"Cry for Me" (stylized in all caps) is a song recorded by South Korean girl group Twice. The song was released by JYP Entertainment on December 18, 2020.

Background and release 
On December 6, 2020, Twice revealed and performed for the first time the song during the 2020 Mnet Asian Music Awards. In a 2022 documentary released by Mnet, Jihyo said that their agency, JYP Entertainment, was hesitating to release "Cry for Me" and let Twice perform it at the 2020 Mnet Asian Music Awards.

On December 7, JYP Entertainment announced the release of the song via Twice's Twitter account. Three days later, JYPE announced the date of the release of the song on December 18 with a new teaser image as well as the date of the concept photo for the song. On December 14, the concept film for "Cry for Me" was uploaded on JYP Entertainment's YouTube channel.
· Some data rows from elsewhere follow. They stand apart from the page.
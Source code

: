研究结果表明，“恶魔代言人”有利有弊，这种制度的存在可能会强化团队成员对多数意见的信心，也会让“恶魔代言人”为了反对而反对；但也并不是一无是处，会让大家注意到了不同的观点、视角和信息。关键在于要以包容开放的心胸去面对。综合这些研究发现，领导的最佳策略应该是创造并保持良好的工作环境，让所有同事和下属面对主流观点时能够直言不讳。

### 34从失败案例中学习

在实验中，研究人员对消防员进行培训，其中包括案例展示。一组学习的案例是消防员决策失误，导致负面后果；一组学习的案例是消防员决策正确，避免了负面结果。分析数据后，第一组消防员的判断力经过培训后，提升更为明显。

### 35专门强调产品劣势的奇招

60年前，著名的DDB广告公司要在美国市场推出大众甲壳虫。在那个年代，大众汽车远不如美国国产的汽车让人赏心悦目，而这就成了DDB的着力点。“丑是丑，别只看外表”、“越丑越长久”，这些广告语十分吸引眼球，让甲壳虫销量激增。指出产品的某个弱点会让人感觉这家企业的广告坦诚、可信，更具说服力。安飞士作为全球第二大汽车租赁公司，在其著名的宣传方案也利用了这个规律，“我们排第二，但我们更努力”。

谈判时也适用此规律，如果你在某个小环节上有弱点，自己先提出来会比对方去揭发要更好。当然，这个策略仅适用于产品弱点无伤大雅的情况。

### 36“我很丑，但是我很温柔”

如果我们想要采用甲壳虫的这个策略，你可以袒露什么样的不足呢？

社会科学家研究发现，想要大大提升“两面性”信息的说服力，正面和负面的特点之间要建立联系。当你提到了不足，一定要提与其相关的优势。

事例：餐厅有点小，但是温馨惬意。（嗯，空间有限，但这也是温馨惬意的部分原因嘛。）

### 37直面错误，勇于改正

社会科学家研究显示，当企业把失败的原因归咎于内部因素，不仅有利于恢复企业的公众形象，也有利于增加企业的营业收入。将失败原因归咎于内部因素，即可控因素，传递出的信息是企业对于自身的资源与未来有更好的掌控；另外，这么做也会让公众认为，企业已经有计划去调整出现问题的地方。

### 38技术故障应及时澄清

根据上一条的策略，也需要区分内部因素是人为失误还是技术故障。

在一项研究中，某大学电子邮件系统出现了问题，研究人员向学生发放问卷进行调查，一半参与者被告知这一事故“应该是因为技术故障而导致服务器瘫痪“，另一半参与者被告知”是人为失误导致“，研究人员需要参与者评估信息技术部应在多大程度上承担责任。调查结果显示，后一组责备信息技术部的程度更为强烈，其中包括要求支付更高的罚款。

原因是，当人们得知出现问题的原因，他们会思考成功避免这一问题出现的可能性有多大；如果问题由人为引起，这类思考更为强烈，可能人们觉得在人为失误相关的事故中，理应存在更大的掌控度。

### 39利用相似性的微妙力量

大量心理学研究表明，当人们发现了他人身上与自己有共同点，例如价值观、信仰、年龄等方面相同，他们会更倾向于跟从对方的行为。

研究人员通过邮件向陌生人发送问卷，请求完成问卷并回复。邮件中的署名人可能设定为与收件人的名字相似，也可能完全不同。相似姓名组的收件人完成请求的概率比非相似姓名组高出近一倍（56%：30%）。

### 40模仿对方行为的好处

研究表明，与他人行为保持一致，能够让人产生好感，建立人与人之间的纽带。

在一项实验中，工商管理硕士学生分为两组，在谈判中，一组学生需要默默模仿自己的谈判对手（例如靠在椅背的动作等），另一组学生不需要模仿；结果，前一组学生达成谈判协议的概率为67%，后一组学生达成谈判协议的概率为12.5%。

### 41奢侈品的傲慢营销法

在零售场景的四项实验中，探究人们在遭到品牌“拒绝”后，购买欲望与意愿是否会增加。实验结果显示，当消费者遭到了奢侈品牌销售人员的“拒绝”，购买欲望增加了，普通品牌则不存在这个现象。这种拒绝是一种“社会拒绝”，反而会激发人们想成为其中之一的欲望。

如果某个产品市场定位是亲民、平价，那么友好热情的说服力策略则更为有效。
One day later, the first concept photos of members Momo and Mina were revealed. On December 16, JYPE released the concept photos of Dahyun and Jihyo. Then followed the concept photos of members Sana and Tzuyu on December 17. Finally, the last concept photos of Chaeyoung and Nayeon were revealed on December 18. Jeongyeon's concept photo was never revealed as she was on hiatus due to her anxiety.

"Cry for Me" was released on December 18, 2020, for digital download and streaming in various countries.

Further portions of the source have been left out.